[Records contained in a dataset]
"""
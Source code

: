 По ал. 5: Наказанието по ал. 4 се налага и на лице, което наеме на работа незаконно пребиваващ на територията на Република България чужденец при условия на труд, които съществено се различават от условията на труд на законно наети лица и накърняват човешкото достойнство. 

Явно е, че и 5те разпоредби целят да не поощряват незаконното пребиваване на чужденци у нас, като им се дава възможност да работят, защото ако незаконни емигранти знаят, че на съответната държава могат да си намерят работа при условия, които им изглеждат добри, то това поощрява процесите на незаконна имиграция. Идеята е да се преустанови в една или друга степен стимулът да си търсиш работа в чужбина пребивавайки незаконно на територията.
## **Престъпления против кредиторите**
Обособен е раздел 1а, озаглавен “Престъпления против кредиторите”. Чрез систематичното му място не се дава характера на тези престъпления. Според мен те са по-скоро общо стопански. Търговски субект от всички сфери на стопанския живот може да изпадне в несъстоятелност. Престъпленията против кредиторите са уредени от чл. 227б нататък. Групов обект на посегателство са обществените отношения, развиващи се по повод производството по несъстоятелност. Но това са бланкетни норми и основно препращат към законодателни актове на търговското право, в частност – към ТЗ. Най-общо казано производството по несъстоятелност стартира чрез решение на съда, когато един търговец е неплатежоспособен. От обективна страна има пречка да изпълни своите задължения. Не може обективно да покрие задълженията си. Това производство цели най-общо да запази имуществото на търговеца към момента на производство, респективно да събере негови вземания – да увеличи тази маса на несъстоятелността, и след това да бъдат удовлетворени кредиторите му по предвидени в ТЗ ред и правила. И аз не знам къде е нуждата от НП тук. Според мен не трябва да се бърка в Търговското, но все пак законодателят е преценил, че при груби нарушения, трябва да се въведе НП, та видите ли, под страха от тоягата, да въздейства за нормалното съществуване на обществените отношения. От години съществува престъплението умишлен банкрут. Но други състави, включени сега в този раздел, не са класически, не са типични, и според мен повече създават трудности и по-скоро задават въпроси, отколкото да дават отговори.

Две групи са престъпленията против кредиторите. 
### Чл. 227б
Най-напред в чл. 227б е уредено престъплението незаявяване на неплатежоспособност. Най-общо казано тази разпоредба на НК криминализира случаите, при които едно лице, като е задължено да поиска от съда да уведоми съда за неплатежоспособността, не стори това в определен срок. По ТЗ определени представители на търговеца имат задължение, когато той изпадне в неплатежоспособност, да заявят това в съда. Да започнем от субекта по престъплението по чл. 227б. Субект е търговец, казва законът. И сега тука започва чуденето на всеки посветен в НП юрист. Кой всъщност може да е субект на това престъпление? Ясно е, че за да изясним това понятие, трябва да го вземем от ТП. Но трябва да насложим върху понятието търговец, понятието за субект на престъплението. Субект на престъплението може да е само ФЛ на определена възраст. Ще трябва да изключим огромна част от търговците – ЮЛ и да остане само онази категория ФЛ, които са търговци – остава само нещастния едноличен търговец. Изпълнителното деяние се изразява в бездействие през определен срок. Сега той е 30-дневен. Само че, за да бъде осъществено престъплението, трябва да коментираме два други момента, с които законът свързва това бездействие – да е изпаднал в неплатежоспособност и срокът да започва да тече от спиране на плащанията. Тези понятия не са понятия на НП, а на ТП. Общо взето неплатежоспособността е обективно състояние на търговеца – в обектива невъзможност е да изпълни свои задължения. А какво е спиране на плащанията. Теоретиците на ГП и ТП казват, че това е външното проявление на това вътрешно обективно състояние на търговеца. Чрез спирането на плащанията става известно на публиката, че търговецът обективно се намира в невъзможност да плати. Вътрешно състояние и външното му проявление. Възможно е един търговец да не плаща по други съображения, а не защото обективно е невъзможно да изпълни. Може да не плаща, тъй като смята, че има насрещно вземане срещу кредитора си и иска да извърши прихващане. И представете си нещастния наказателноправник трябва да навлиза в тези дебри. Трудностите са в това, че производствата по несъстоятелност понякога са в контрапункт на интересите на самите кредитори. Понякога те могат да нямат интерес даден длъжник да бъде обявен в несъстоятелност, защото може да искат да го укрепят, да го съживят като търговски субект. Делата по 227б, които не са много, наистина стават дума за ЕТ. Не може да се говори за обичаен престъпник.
"""
**DESCRIPTION OF THE TASK**
Copying word for word, give each line of the data above from the first one through the line containing "## **Престъпления против кредиторите**", and nothing else.

**SOLUTION FOR THIS TASK**
Source code

: По ал. 5: Наказанието по ал. 4 се налага и на лице, което наеме на работа незаконно пребиваващ на територията на Република България чужденец при условия на труд, които съществено се различават от условията на труд на законно наети лица и накърняват човешкото достойнство. 

Явно е, че и 5те разпоредби целят да не поощряват незаконното пребиваване на чужденци у нас, като им се дава възможност да работят, защото ако незаконни емигранти знаят, че на съответната държава могат да си намерят работа при условия, които им изглеждат добри, то това поощрява процесите на незаконна имиграция. Идеята е да се преустанови в една или друга степен стимулът да си търсиш работа в чужбина пребивавайки незаконно на територията.
## **Престъпления против кредиторите**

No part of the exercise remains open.